EXERCISE OBJECTIVE: In the entries that follow, the lines from the one with "Setting the root" through the one with "Reloading the privilege" are the ones to write out, exactly and with both ends included. Nothing else should appear.

*** Block opens ***

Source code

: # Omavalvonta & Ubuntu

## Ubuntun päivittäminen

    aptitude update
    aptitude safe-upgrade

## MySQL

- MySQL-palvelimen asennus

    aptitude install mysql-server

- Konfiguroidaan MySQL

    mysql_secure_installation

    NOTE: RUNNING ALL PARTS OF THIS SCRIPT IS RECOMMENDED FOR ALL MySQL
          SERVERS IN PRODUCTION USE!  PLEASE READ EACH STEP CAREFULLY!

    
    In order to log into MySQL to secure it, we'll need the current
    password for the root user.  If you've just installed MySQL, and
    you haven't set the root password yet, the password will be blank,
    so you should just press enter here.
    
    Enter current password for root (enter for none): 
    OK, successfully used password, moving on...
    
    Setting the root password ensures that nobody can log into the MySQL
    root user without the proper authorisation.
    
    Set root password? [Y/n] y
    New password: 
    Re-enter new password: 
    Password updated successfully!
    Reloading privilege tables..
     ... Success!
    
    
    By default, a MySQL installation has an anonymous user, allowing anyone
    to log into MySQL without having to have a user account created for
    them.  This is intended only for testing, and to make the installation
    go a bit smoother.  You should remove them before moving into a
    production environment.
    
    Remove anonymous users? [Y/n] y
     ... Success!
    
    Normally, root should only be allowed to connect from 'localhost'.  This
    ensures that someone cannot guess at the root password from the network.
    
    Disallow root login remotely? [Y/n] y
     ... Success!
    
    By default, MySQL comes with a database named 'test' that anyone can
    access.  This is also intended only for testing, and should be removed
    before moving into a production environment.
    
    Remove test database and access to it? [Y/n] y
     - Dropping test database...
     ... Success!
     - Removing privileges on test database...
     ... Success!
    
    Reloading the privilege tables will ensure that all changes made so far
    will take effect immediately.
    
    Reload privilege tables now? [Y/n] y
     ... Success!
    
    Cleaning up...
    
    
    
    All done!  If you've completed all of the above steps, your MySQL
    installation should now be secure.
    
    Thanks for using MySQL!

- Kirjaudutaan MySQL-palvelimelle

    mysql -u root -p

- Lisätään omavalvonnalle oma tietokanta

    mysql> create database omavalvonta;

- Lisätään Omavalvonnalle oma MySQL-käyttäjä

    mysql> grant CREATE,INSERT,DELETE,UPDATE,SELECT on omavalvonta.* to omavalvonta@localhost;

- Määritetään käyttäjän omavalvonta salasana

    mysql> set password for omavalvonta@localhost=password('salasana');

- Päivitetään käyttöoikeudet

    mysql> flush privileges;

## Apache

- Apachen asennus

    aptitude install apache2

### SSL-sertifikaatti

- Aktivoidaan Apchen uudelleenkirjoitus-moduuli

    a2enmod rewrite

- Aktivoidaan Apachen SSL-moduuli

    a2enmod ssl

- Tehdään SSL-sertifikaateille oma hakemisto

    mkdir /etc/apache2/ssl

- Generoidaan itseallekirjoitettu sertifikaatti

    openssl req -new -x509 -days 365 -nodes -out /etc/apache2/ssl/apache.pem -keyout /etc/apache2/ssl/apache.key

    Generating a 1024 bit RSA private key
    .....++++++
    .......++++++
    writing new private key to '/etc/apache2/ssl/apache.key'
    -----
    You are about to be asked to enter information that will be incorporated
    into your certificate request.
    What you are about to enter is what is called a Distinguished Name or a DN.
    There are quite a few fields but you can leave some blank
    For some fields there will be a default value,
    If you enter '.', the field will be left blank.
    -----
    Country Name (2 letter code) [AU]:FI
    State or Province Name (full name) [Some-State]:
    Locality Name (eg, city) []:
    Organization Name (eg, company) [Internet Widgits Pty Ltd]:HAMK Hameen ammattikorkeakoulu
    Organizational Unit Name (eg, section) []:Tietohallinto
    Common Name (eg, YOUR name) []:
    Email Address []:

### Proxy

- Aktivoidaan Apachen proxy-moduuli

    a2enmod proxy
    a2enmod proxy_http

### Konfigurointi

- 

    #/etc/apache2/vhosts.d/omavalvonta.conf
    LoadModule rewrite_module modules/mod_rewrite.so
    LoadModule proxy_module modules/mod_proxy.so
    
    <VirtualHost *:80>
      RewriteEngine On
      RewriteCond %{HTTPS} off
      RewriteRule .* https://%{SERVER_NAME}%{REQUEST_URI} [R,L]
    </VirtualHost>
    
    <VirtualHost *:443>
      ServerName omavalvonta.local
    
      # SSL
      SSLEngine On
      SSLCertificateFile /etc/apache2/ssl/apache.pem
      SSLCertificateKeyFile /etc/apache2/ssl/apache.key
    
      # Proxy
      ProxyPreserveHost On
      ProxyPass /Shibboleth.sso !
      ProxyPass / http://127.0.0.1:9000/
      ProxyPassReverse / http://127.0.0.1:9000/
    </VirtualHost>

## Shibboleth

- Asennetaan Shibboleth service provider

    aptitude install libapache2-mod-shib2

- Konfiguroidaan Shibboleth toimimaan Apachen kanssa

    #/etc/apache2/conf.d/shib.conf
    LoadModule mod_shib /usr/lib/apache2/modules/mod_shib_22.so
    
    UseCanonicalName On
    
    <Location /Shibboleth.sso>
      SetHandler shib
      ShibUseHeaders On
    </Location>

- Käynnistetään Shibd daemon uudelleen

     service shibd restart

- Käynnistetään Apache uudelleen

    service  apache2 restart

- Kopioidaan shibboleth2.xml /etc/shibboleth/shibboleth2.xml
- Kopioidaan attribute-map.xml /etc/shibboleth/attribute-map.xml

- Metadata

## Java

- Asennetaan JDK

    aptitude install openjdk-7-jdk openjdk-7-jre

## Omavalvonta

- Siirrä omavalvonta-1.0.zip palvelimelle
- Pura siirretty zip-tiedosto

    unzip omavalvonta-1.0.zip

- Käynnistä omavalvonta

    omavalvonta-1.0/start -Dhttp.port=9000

*** Block closes ***
*** Block opens ***

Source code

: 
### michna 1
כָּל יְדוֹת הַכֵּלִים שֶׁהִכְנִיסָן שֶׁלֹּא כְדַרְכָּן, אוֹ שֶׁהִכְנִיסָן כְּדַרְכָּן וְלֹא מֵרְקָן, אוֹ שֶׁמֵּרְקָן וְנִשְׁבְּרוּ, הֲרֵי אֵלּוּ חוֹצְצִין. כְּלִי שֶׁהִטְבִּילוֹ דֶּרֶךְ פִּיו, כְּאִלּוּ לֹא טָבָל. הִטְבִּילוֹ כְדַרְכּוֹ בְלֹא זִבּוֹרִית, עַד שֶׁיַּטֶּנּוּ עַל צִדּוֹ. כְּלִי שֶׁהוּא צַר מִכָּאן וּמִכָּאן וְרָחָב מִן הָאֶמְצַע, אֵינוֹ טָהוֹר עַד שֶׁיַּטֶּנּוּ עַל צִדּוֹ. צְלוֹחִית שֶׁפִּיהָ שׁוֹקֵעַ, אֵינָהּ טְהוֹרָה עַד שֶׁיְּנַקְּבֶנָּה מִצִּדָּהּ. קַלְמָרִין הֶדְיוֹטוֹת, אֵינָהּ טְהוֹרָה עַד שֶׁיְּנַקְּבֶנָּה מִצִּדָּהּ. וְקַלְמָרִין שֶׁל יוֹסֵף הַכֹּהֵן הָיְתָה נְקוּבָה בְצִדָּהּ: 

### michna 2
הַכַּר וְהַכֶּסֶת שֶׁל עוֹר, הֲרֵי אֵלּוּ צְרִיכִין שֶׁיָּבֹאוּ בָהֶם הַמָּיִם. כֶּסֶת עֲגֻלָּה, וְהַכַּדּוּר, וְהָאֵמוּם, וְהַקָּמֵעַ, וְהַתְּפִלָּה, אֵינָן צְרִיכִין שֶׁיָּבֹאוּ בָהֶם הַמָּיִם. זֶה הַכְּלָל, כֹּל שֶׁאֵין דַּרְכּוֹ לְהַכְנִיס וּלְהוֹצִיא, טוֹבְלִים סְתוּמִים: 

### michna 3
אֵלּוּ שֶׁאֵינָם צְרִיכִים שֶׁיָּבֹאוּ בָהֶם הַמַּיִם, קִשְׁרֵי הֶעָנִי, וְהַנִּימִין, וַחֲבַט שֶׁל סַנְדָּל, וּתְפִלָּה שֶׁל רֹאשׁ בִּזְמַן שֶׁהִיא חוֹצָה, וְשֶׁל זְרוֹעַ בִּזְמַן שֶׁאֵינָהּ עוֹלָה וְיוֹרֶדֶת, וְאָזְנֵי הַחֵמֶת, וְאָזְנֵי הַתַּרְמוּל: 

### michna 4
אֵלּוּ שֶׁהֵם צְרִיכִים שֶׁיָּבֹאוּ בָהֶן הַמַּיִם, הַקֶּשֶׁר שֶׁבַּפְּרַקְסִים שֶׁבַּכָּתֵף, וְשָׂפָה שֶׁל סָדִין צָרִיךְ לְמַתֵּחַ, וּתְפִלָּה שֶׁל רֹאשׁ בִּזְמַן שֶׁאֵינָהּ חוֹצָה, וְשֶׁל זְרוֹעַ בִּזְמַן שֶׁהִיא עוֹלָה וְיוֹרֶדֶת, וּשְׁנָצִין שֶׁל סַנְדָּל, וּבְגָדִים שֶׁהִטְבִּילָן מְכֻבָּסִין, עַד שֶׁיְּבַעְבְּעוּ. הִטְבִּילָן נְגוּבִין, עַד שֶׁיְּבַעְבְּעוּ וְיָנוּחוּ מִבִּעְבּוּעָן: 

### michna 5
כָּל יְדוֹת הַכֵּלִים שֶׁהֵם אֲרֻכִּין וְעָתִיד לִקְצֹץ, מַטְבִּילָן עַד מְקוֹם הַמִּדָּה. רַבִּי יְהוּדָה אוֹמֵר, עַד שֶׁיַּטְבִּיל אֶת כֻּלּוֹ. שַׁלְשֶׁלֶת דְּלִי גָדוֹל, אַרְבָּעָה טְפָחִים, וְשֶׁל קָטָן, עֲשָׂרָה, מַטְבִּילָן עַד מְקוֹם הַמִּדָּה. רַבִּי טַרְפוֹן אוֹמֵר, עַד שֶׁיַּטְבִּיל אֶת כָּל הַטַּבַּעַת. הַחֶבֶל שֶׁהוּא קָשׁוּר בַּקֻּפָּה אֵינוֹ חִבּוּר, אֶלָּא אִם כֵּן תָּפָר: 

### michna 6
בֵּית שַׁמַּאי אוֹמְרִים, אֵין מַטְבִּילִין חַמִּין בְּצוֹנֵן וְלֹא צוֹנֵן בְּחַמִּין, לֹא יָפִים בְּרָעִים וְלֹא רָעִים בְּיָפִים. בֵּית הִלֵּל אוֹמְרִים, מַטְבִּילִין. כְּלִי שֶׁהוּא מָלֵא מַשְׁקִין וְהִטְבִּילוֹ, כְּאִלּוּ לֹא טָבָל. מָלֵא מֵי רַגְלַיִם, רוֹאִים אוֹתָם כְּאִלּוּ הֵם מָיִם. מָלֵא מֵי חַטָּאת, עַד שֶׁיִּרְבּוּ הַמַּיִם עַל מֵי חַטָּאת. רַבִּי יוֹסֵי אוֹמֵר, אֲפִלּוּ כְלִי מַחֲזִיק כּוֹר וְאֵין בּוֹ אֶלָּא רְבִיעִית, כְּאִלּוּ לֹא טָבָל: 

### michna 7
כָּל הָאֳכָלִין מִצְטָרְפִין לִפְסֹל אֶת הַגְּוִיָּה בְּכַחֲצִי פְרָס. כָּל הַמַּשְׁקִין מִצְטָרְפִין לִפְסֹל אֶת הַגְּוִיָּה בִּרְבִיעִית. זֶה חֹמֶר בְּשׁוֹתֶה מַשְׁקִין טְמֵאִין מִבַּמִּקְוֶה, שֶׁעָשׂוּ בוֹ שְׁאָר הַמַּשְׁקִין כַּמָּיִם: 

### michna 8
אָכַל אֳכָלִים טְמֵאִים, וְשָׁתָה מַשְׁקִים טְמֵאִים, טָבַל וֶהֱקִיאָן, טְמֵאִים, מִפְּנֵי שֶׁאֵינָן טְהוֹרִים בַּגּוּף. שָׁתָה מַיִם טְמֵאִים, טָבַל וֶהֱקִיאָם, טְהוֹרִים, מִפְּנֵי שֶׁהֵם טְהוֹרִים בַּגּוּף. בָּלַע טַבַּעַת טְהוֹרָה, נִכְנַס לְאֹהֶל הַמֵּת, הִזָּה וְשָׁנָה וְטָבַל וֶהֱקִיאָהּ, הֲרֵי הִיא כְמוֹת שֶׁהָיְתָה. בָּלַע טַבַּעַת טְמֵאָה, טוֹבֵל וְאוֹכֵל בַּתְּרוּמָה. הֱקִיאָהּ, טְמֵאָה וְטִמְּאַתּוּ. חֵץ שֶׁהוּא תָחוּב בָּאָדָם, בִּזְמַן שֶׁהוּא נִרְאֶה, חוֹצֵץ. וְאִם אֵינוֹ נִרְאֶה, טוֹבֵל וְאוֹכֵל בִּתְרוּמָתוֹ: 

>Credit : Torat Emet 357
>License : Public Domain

*** Block closes ***

REPLY TO THE TASK:
    Setting the root password ensures that nobody can log into the MySQL
    root user without the proper authorisation.
    
    Set root password? [Y/n] y
    New password: 
    Re-enter new password: 
    Password updated successfully!
    Reloading privilege tables..
     ... Success!
    
    
    By default, a MySQL installation has an anonymous user, allowing anyone
    to log into MySQL without having to have a user account created for
    them.  This is intended only for testing, and to make the installation
    go a bit smoother.  You should remove them before moving into a
    production environment.
    
    Remove anonymous users? [Y/n] y
     ... Success!
    
    Normally, root should only be allowed to connect from 'localhost'.  This
    ensures that someone cannot guess at the root password from the network.
    
    Disallow root login remotely? [Y/n] y
     ... Success!
    
    By default, MySQL comes with a database named 'test' that anyone can
    access.  This is also intended only for testing, and should be removed
    before moving into a production environment.
    
    Remove test database and access to it? [Y/n] y
     - Dropping test database...
     ... Success!
     - Removing privileges on test database...
     ... Success!
    
    Reloading the privilege tables will ensure that all changes made so far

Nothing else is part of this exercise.